If you live in the Los Angeles area, then you are no stranger to the high cost of living. Your credentials enable you to work in a financially rewarding career. As much as you cherish your job and the financial security it has proved, you suspect that your employer has not paid you all your wages.
There are many reasons an employer might withhold wages. Regardless of what those reasons may be, not paying workers' their full wages is a direct violation of their employment contracts and against the law. Here are some things you can do if you believe your employer owes you back pay.
Keep accurate records
Keep a copy of your work schedule and of the times you worked. Be sure to include dates, times and the names of your coworkers and supervisors. Do not overlook the times when you changed shifts, worked someone else's hours and worked from someplace other than your normal workplace. You should not assume you can rely on your paycheck stubs for this information.
Check your employment designation
Depending on your job classification and duties, you might be eligible for overtime pay and other benefits. Double check your new hire paperwork and employment contract to determine if you are an exempt or non-exempt worker. If your employer misclassified your employment type, he or she could owe you more back wages and overtime pay than you think.
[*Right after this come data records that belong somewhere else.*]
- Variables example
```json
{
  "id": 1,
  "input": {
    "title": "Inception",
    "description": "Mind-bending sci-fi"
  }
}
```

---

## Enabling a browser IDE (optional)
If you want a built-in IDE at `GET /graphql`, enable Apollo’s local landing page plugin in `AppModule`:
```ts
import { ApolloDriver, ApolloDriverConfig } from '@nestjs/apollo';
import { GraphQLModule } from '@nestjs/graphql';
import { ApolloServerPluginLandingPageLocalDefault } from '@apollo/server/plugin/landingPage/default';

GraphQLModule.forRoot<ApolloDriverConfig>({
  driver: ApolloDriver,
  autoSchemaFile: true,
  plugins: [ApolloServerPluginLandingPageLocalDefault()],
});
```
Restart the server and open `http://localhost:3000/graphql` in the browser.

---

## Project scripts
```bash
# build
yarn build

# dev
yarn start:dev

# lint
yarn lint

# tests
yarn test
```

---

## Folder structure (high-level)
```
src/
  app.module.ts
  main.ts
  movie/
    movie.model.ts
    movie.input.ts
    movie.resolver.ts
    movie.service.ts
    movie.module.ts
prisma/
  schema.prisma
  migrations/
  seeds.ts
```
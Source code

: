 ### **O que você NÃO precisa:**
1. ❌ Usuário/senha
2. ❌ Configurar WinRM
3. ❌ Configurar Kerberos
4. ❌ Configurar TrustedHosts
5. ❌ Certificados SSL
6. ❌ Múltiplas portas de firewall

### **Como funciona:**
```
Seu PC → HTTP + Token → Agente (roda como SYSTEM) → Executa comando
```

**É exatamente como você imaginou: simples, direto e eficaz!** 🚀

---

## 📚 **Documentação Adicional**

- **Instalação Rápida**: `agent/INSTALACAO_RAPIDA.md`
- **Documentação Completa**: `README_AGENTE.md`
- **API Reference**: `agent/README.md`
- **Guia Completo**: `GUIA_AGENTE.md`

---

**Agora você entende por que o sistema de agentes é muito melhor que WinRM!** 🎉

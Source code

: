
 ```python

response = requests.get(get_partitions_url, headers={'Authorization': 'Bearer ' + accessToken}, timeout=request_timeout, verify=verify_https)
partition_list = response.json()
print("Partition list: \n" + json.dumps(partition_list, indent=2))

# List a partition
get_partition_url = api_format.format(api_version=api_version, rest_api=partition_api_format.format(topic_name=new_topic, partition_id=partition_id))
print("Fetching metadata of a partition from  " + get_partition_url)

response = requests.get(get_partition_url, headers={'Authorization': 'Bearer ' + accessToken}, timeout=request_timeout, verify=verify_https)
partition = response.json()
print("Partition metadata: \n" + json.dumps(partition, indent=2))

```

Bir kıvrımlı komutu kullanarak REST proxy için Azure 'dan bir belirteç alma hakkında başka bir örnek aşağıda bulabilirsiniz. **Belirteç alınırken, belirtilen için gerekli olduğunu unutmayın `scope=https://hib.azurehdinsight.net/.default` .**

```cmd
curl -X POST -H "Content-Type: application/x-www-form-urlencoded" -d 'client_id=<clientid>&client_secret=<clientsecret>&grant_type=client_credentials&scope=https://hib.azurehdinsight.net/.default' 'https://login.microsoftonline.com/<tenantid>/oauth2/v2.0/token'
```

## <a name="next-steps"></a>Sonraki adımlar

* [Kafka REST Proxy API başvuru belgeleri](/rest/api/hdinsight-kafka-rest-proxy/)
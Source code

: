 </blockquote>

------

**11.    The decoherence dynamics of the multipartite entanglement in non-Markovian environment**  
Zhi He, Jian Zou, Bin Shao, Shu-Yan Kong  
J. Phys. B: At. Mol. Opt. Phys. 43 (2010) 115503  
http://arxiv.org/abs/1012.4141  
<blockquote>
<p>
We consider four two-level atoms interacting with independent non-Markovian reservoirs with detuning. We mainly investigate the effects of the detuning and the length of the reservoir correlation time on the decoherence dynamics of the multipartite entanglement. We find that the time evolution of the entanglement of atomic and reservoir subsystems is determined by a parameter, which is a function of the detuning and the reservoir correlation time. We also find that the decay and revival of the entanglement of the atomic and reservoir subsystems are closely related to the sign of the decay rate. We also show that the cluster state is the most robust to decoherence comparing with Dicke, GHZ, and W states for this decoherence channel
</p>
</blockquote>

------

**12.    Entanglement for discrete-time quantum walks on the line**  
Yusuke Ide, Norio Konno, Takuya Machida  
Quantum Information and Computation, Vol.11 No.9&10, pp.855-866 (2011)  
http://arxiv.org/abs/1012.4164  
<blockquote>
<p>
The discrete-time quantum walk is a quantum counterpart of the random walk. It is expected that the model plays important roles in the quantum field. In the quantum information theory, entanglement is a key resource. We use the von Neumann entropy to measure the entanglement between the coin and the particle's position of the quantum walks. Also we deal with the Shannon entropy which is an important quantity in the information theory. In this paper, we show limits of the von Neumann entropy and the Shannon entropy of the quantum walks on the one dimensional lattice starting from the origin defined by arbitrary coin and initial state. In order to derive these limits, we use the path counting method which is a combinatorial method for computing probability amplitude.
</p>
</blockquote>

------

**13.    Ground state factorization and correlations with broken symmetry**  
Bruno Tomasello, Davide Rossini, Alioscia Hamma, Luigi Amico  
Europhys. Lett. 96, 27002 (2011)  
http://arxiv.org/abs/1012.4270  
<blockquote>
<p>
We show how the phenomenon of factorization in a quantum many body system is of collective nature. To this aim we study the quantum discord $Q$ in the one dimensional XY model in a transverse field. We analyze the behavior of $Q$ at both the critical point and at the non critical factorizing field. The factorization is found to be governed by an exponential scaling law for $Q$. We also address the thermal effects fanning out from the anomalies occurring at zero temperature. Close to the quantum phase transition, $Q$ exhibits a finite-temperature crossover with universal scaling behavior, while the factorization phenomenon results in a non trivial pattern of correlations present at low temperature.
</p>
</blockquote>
Keep in mind that your employer must pay you within a reasonable amount of time. For example, if your check was short this week, it is not unreasonable for your employer to pay you what you are due up to two pay periods later. However, if it has been several months since you did not receive your full pay, you might want to consider filing a claim for unpaid wages.
If you suspect you have unpaid wages or are not certain if your employer owes you back pay, you might want to speak to an attorney for guidance and to learn about options to help you receive them.